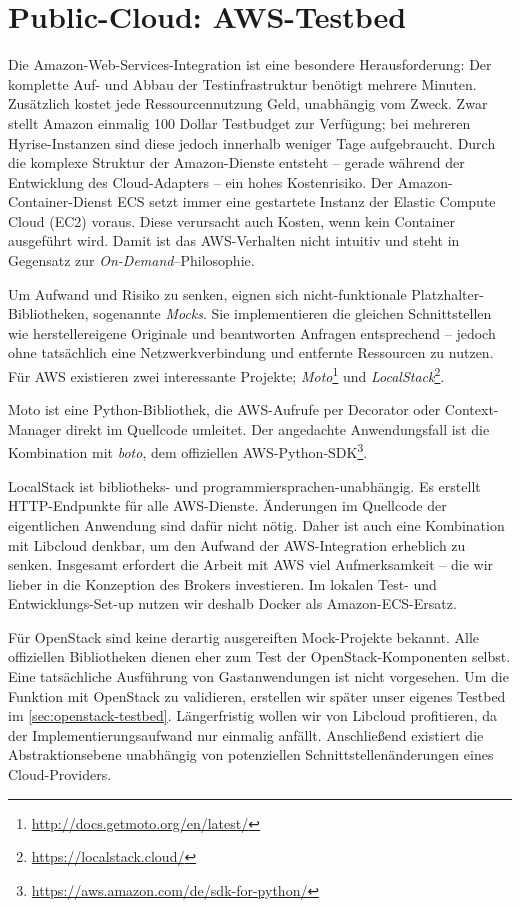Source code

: \section{Public-Cloud: AWS-Testbed}
\label{sec:aws-testbed}

 Die Amazon-Web-Services-Integration ist eine besondere Herausforderung: Der komplette Auf- und Abbau der Testinfrastruktur benötigt mehrere Minuten. Zusätzlich kostet jede Ressourcennutzung Geld, unabhängig vom Zweck. Zwar stellt Amazon einmalig 100 Dollar Testbudget zur Verfügung; bei mehreren Hyrise-Instanzen sind diese jedoch innerhalb weniger Tage aufgebraucht. Durch die komplexe Struktur der Amazon-Dienste entsteht -- gerade während der Entwicklung des Cloud-Adapters -- ein hohes Kostenrisiko. Der Amazon-Container-Dienst ECS setzt immer eine gestartete Instanz der Elastic Compute Cloud (EC2) voraus. Diese verursacht auch Kosten, wenn kein Container ausgeführt wird. Damit ist das AWS-Verhalten nicht intuitiv und steht in Gegensatz zur \emph{On-Demand}--Philosophie.

Um Aufwand und Risiko zu senken, eignen sich nicht-funktionale Platzhalter-Bibliotheken, sogenannte \emph{Mocks}. Sie implementieren die gleichen Schnittstellen wie herstellereigene Originale und beantworten Anfragen entsprechend -- jedoch ohne tatsächlich eine Netzwerkverbindung und entfernte Ressourcen zu nutzen. Für AWS existieren zwei interessante Projekte; \emph{Moto}\footnote{\url{http://docs.getmoto.org/en/latest/}} und \emph{LocalStack}\footnote{\url{https://localstack.cloud/}}. 

Moto ist eine Python-Bibliothek, die AWS-Aufrufe per Decorator oder Context-Manager direkt im Quellcode umleitet. Der angedachte Anwendungsfall ist die Kombination mit \emph{boto}, dem offiziellen AWS-Python-SDK\footnote{\url{https://aws.amazon.com/de/sdk-for-python/}}.

LocalStack ist  bibliotheks- und programmiersprachen-unabhängig. Es erstellt HTTP-Endpunkte für alle AWS-Dienste. Änderungen im Quellcode der eigentlichen Anwendung sind dafür nicht nötig. Daher ist auch eine Kombination mit Libcloud denkbar, um den Aufwand der AWS-Integration erheblich zu senken. Insgesamt erfordert die Arbeit mit AWS viel Aufmerksamkeit -- die wir lieber in die Konzeption des Brokers investieren. Im lokalen Test- und Entwicklungs-Set-up nutzen wir deshalb Docker als Amazon-ECS-Ersatz.

Für OpenStack sind keine derartig ausgereiften Mock-Projekte bekannt. Alle offiziellen Bibliotheken dienen eher zum Test der OpenStack-Komponenten selbst. Eine tatsächliche Ausführung von Gastanwendungen ist nicht vorgesehen. Um die Funktion mit OpenStack zu validieren, erstellen wir später unser eigenes Testbed im \autoref{sec:openstack-testbed}. Längerfristig wollen wir von Libcloud profitieren, da der Implementierungsaufwand nur einmalig anfällt. Anschließend existiert die Abstraktionsebene unabhängig von potenziellen Schnittstellenänderungen eines Cloud-Providers.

------------------------------------

(What is expected) Repeat the material line for line. Pictures stay out of the copy.

(Task solution)
Source code

: \section{Public-Cloud: AWS-Testbed}
\label{sec:aws-testbed}

 Die Amazon-Web-Services-Integration ist eine besondere Herausforderung: Der komplette Auf- und Abbau der Testinfrastruktur benötigt mehrere Minuten. Zusätzlich kostet jede Ressourcennutzung Geld, unabhängig vom Zweck. Zwar stellt Amazon einmalig 100 Dollar Testbudget zur Verfügung; bei mehreren Hyrise-Instanzen sind diese jedoch innerhalb weniger Tage aufgebraucht. Durch die komplexe Struktur der Amazon-Dienste entsteht -- gerade während der Entwicklung des Cloud-Adapters -- ein hohes Kostenrisiko. Der Amazon-Container-Dienst ECS setzt immer eine gestartete Instanz der Elastic Compute Cloud (EC2) voraus. Diese verursacht auch Kosten, wenn kein Container ausgeführt wird. Damit ist das AWS-Verhalten nicht intuitiv und steht in Gegensatz zur \emph{On-Demand}--Philosophie.

Um Aufwand und Risiko zu senken, eignen sich nicht-funktionale Platzhalter-Bibliotheken, sogenannte \emph{Mocks}. Sie implementieren die gleichen Schnittstellen wie herstellereigene Originale und beantworten Anfragen entsprechend -- jedoch ohne tatsächlich eine Netzwerkverbindung und entfernte Ressourcen zu nutzen. Für AWS existieren zwei interessante Projekte; \emph{Moto}\footnote{\url{http://docs.getmoto.org/en/latest/}} und \emph{LocalStack}\footnote{\url{https://localstack.cloud/}}. 

Moto ist eine Python-Bibliothek, die AWS-Aufrufe per Decorator oder Context-Manager direkt im Quellcode umleitet. Der angedachte Anwendungsfall ist die Kombination mit \emph{boto}, dem offiziellen AWS-Python-SDK\footnote{\url{https://aws.amazon.com/de/sdk-for-python/}}.

LocalStack ist  bibliotheks- und programmiersprachen-unabhängig. Es erstellt HTTP-Endpunkte für alle AWS-Dienste. Änderungen im Quellcode der eigentlichen Anwendung sind dafür nicht nötig. Daher ist auch eine Kombination mit Libcloud denkbar, um den Aufwand der AWS-Integration erheblich zu senken. Insgesamt erfordert die Arbeit mit AWS viel Aufmerksamkeit -- die wir lieber in die Konzeption des Brokers investieren. Im lokalen Test- und Entwicklungs-Set-up nutzen wir deshalb Docker als Amazon-ECS-Ersatz.

Für OpenStack sind keine derartig ausgereiften Mock-Projekte bekannt. Alle offiziellen Bibliotheken dienen eher zum Test der OpenStack-Komponenten selbst. Eine tatsächliche Ausführung von Gastanwendungen ist nicht vorgesehen. Um die Funktion mit OpenStack zu validieren, erstellen wir später unser eigenes Testbed im \autoref{sec:openstack-testbed}. Längerfristig wollen wir von Libcloud profitieren, da der Implementierungsaufwand nur einmalig anfällt. Anschließend existiert die Abstraktionsebene unabhängig von potenziellen Schnittstellenänderungen eines Cloud-Providers.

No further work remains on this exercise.